WHAT YOU HAVE TO DO:
Every entry below is to be copied word for word, with its pictures removed.

*** Opening EXERCISE INPUTS ***

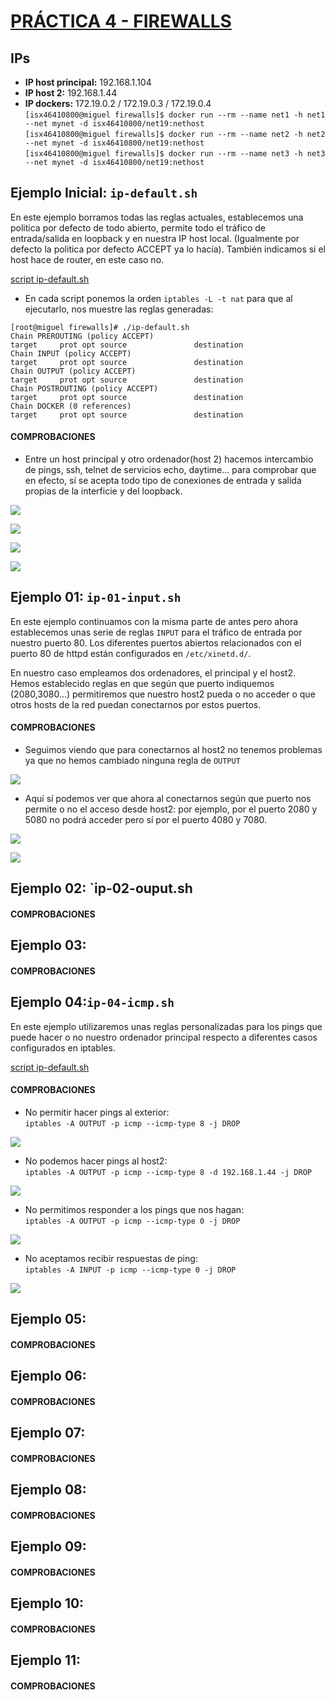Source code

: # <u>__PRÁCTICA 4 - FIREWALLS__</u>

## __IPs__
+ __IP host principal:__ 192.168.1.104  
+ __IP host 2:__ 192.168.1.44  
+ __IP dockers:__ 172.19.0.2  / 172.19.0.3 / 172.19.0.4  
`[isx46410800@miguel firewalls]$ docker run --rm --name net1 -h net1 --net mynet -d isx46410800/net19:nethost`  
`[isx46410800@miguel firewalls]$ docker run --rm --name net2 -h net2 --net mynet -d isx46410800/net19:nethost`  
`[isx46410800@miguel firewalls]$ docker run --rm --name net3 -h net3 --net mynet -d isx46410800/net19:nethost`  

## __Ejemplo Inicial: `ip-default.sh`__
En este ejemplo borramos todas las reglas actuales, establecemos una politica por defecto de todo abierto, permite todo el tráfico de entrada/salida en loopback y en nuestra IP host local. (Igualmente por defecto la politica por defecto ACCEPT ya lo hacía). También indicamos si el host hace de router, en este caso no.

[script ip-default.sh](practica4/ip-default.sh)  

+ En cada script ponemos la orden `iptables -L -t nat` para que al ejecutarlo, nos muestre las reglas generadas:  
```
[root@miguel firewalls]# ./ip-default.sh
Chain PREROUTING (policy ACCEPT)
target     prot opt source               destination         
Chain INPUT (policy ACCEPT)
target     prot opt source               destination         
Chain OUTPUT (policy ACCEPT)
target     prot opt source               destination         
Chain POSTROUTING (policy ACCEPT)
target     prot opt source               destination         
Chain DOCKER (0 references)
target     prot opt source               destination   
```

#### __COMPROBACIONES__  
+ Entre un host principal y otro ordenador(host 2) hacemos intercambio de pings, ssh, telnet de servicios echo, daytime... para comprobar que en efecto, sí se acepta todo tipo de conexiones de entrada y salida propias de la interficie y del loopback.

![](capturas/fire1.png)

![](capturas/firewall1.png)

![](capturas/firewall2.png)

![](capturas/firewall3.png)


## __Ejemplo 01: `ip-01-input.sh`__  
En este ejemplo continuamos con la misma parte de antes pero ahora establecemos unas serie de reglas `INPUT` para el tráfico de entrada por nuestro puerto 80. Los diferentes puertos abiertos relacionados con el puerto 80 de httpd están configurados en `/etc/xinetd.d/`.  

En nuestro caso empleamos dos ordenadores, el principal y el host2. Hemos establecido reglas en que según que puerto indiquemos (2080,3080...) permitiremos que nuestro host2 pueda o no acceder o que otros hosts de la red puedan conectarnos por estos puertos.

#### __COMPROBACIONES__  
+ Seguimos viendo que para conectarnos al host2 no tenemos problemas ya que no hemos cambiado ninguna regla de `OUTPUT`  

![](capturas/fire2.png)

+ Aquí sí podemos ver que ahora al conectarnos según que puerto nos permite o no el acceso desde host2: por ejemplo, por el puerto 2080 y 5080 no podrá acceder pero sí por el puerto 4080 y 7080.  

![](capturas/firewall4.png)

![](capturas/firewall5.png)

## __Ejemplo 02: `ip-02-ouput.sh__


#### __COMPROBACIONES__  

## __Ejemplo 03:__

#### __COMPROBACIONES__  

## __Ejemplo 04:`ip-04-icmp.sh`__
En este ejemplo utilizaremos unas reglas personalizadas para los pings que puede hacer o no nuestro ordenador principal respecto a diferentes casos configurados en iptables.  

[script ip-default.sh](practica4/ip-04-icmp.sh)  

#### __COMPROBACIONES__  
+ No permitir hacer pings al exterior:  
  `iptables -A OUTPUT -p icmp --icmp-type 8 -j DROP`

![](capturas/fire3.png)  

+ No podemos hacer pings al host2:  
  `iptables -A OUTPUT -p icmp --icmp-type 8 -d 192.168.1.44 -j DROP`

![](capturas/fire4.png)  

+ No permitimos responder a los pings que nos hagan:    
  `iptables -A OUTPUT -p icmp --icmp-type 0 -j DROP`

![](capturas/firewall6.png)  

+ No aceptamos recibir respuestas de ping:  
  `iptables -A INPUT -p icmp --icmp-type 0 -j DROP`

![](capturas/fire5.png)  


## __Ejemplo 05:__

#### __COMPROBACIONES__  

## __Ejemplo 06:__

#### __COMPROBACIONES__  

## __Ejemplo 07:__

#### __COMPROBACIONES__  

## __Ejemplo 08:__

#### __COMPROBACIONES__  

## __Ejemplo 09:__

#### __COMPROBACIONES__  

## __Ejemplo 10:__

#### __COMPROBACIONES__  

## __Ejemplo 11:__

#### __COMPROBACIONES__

*** Closing EXERCISE INPUTS ***

EXERCISE SOLUTION:
Source code

: # <u>__PRÁCTICA 4 - FIREWALLS__</u>

## __IPs__
+ __IP host principal:__ 192.168.1.104  
+ __IP host 2:__ 192.168.1.44  
+ __IP dockers:__ 172.19.0.2  / 172.19.0.3 / 172.19.0.4  
`[isx46410800@miguel firewalls]$ docker run --rm --name net1 -h net1 --net mynet -d isx46410800/net19:nethost`  
`[isx46410800@miguel firewalls]$ docker run --rm --name net2 -h net2 --net mynet -d isx46410800/net19:nethost`  
`[isx46410800@miguel firewalls]$ docker run --rm --name net3 -h net3 --net mynet -d isx46410800/net19:nethost`  

## __Ejemplo Inicial: `ip-default.sh`__
En este ejemplo borramos todas las reglas actuales, establecemos una politica por defecto de todo abierto, permite todo el tráfico de entrada/salida en loopback y en nuestra IP host local. (Igualmente por defecto la politica por defecto ACCEPT ya lo hacía). También indicamos si el host hace de router, en este caso no.

[script ip-default.sh](practica4/ip-default.sh)  

+ En cada script ponemos la orden `iptables -L -t nat` para que al ejecutarlo, nos muestre las reglas generadas:  
```
[root@miguel firewalls]# ./ip-default.sh
Chain PREROUTING (policy ACCEPT)
target     prot opt source               destination         
Chain INPUT (policy ACCEPT)
target     prot opt source               destination         
Chain OUTPUT (policy ACCEPT)
target     prot opt source               destination         
Chain POSTROUTING (policy ACCEPT)
target     prot opt source               destination         
Chain DOCKER (0 references)
target     prot opt source               destination   
```

#### __COMPROBACIONES__  
+ Entre un host principal y otro ordenador(host 2) hacemos intercambio de pings, ssh, telnet de servicios echo, daytime... para comprobar que en efecto, sí se acepta todo tipo de conexiones de entrada y salida propias de la interficie y del loopback.

![](capturas/fire1.png)

![](capturas/firewall1.png)

![](capturas/firewall2.png)

![](capturas/firewall3.png)


## __Ejemplo 01: `ip-01-input.sh`__  
En este ejemplo continuamos con la misma parte de antes pero ahora establecemos unas serie de reglas `INPUT` para el tráfico de entrada por nuestro puerto 80. Los diferentes puertos abiertos relacionados con el puerto 80 de httpd están configurados en `/etc/xinetd.d/`.  

En nuestro caso empleamos dos ordenadores, el principal y el host2. Hemos establecido reglas en que según que puerto indiquemos (2080,3080...) permitiremos que nuestro host2 pueda o no acceder o que otros hosts de la red puedan conectarnos por estos puertos.

#### __COMPROBACIONES__  
+ Seguimos viendo que para conectarnos al host2 no tenemos problemas ya que no hemos cambiado ninguna regla de `OUTPUT`  

![](capturas/fire2.png)

+ Aquí sí podemos ver que ahora al conectarnos según que puerto nos permite o no el acceso desde host2: por ejemplo, por el puerto 2080 y 5080 no podrá acceder pero sí por el puerto 4080 y 7080.  

![](capturas/firewall4.png)

![](capturas/firewall5.png)

## __Ejemplo 02: `ip-02-ouput.sh__


#### __COMPROBACIONES__  

## __Ejemplo 03:__

#### __COMPROBACIONES__  

## __Ejemplo 04:`ip-04-icmp.sh`__
En este ejemplo utilizaremos unas reglas personalizadas para los pings que puede hacer o no nuestro ordenador principal respecto a diferentes casos configurados en iptables.  

[script ip-default.sh](practica4/ip-04-icmp.sh)  

#### __COMPROBACIONES__  
+ No permitir hacer pings al exterior:  
  `iptables -A OUTPUT -p icmp --icmp-type 8 -j DROP`

![](capturas/fire3.png)  

+ No podemos hacer pings al host2:  
  `iptables -A OUTPUT -p icmp --icmp-type 8 -d 192.168.1.44 -j DROP`

![](capturas/fire4.png)  

+ No permitimos responder a los pings que nos hagan:    
  `iptables -A OUTPUT -p icmp --icmp-type 0 -j DROP`

![](capturas/firewall6.png)  

+ No aceptamos recibir respuestas de ping:  
  `iptables -A INPUT -p icmp --icmp-type 0 -j DROP`

![](capturas/fire5.png)  


## __Ejemplo 05:__

#### __COMPROBACIONES__  

## __Ejemplo 06:__

#### __COMPROBACIONES__  

## __Ejemplo 07:__

#### __COMPROBACIONES__  

## __Ejemplo 08:__

#### __COMPROBACIONES__  

## __Ejemplo 09:__

#### __COMPROBACIONES__  

## __Ejemplo 10:__

#### __COMPROBACIONES__  

## __Ejemplo 11:__

#### __COMPROBACIONES__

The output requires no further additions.